- DIRECTIONS FOR THIS TASK -
Search the records for lines that contain the word "notebook". Copy them all.

Dataset entries:
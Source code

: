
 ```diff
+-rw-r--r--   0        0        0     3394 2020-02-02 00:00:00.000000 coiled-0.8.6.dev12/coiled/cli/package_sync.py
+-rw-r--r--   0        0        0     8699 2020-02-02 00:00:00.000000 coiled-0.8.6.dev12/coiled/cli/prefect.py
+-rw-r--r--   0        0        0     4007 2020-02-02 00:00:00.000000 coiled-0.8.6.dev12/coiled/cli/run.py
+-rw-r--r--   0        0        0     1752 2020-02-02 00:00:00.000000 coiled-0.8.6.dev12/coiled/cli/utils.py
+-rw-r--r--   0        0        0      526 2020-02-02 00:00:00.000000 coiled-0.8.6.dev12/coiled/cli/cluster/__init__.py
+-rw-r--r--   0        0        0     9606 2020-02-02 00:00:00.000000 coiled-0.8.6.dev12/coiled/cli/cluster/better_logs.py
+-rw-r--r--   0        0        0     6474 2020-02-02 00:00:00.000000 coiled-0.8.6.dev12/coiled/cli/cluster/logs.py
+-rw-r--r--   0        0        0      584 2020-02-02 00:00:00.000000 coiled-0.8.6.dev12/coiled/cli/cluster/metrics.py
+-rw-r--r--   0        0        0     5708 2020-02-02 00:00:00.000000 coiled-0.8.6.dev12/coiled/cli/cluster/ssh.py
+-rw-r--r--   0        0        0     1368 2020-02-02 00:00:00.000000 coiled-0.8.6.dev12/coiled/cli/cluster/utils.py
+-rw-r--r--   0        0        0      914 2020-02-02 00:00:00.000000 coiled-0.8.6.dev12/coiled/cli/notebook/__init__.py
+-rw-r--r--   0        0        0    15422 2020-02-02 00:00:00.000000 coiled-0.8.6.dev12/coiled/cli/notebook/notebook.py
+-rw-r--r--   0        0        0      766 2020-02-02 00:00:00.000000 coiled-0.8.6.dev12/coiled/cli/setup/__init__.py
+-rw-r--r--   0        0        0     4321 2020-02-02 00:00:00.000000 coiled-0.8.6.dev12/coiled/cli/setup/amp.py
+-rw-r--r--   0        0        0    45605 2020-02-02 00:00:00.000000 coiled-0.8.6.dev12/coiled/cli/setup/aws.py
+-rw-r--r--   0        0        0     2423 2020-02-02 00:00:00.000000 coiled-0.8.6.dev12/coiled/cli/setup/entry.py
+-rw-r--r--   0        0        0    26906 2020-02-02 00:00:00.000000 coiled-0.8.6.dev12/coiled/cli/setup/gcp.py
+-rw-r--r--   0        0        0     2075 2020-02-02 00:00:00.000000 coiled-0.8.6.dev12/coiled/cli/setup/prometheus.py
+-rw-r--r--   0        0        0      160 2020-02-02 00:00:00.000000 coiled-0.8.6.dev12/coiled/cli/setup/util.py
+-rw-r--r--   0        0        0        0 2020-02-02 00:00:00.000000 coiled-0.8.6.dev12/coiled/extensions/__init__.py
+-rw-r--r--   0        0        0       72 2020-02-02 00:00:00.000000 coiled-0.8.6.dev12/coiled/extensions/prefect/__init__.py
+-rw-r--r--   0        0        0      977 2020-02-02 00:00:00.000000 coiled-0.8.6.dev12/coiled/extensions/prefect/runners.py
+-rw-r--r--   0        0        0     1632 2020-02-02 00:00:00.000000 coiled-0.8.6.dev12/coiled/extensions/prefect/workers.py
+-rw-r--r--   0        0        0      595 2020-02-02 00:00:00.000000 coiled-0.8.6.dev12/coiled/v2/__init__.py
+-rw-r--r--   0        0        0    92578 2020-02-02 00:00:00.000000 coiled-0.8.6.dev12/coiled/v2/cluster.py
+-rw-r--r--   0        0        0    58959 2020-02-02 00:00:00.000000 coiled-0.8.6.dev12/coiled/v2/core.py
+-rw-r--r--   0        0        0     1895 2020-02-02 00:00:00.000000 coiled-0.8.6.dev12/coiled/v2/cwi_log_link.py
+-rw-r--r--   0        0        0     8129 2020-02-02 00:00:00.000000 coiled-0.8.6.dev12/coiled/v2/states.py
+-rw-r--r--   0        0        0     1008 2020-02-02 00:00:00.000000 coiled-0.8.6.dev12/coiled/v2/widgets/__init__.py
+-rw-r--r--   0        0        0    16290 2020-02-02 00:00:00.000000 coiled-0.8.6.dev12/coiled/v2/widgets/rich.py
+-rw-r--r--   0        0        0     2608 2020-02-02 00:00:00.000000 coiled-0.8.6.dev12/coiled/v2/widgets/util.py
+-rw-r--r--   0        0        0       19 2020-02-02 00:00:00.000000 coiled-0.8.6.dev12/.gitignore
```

- SOLUTION FOR THIS PROBLEM -
+-rw-r--r--   0        0        0      914 2020-02-02 00:00:00.000000 coiled-0.8.6.dev12/coiled/cli/notebook/__init__.py
+-rw-r--r--   0        0        0    15422 2020-02-02 00:00:00.000000 coiled-0.8.6.dev12/coiled/cli/notebook/notebook.py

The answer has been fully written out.